Catherine L. Marshall, Asst. Dist. Atty., Philadelphia, for Com., appellee.
¶ 1 Appellant, Robert Wilson, appeals from the judgment of sentence entered following his conviction of two counts each of burglary, involuntary deviate sexual intercourse, sexual assault, criminal trespass, indecent assault, and indecent exposure. On appeal, he challenges the sufficiency of the evidence, the Commonwealth's failure to establish the specific time the first assault occurred, and the effectiveness of trial counsel. For the reasons that follow, we affirm.
¶ 2 The trial court in its opinion accurately stated the facts as follows:
On December 8, 2000 the defendant again confronted the victim at her front door and forced his way inside. This incident occurred at about 11:00 p.m. After ordering the victim to undress, the defendant produced a camera and photographed her naked. The Commonwealth introduced these photographs into evidence at trial. The defendant then forced the victim to again suck his testicles while again rubbing her vagina, masturbating and ejaculating on her.
Trial Court Opinion, 7/16/02, at 1-2.
¶ 3 Appellant was arrested and charged pursuant to two separate criminal informations.1 Following a bench trial held on June 14, 2001, Appellant was convicted on two counts each of burglary, involuntary deviate sexual intercourse, sexual assault, criminal trespass, indecent assault and indecent exposure. Appellant was acquitted on the remaining charges. Appellant was sentenced on September 26, 2001 to an aggregate term of five to ten years' imprisonment. Appellant filed post-sentence motions which were denied. This appeal followed.

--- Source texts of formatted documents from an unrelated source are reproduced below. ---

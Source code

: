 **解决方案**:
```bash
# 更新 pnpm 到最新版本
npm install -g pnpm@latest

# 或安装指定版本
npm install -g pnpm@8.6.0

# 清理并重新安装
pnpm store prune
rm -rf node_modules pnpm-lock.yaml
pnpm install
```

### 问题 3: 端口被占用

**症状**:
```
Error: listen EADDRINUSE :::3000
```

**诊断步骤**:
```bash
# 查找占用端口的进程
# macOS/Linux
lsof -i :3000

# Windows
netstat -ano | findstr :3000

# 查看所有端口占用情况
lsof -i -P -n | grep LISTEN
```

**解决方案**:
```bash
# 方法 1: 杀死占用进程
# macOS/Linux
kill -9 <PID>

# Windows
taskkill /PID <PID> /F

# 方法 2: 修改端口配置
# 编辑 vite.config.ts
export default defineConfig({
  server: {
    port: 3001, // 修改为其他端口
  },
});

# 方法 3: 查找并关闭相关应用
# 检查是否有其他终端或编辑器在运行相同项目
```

¶ 4 Appellant presents four questions for our review. Appellant first challenges whether the evidence was sufficient to support his convictions. Specifically, Appellant argues the evidence fails to establish he was involved in the October 2000 incident. He further contends the victim lied to the authorities regarding what transpired on December 8, 2000 claiming it was a consensual encounter. He further challenges the reliability of the testimony provided by the victim and her neighbor, Pablo Sanchez, at trial. Appellant's brief at 10, 14-19.
¶ 5 In reviewing the sufficiency of the evidence, we must determine whether the evidence, and all reasonable inferences deducible from that viewed in the light most favorable to the Commonwealth as verdict winner, is sufficient to establish all the elements of the offenses beyond a reasonable doubt. Commonwealth v. Nixon, 801 A.2d 1241, 1243 (Pa.Super.2002) (citation omitted). This Court, however, may not weigh the evidence and substitute our own judgment for that of the fact-finder. Commonwealth v. Krouse, 799 A.2d 835 (Pa.Super.2002). We also note that the fact-finder is free to believe "all, part or none" of the evidence presented to it. Id. at 838. The question of whether reasonable doubt of guilt exists is one for the fact-finder, "unless the evidence be so weak and inconclusive that as a matter of law no probability of fact can be drawn[.]" Commonwealth v. Foster, 764 A.2d 1076, 1082 (Pa.Super.2000), appeal denied, 566 Pa. 658, 782 A.2d 542 (2001).
¶ 6 A sufficiency of the evidence review, however, does not include an assessment of the credibility of the testimony offered by the Commonwealth. Commonwealth v. Brown, 538 Pa. 410, 438, 648 A.2d 1177, 1191 (1994). Such a claim is more properly characterized as a weight of the evidence challenge. Commonwealth v. Bourgeon, 439 Pa.Super. 355, 654 A.2d 555 (1994). Therefore, we find the Appellant has blurred the concepts of weight and sufficiency of the evidence. Based upon our review, it appears Appellant is raising a weight of the evidence claim. We find this claim is waived for failing to raise it first before the trial court. See Pa. R.Crim.P. 607, 42 Pa.C.S.A.; See also Commonwealth v. Butler, 729 A.2d 1134 (Pa.Super.1999),appeal denied, 560 Pa. 668, 742 A.2d 167 (1999); Commonwealth v. Robinson, 2003 PA Super 61, 817 A.2d 1153. A challenge to the weight of the evidence must first be raised in the trial court in order for it to be the subject of appellate review. Commonwealth v. Hodge, 441 Pa.Super. 653, 658 A.2d 386 (1995).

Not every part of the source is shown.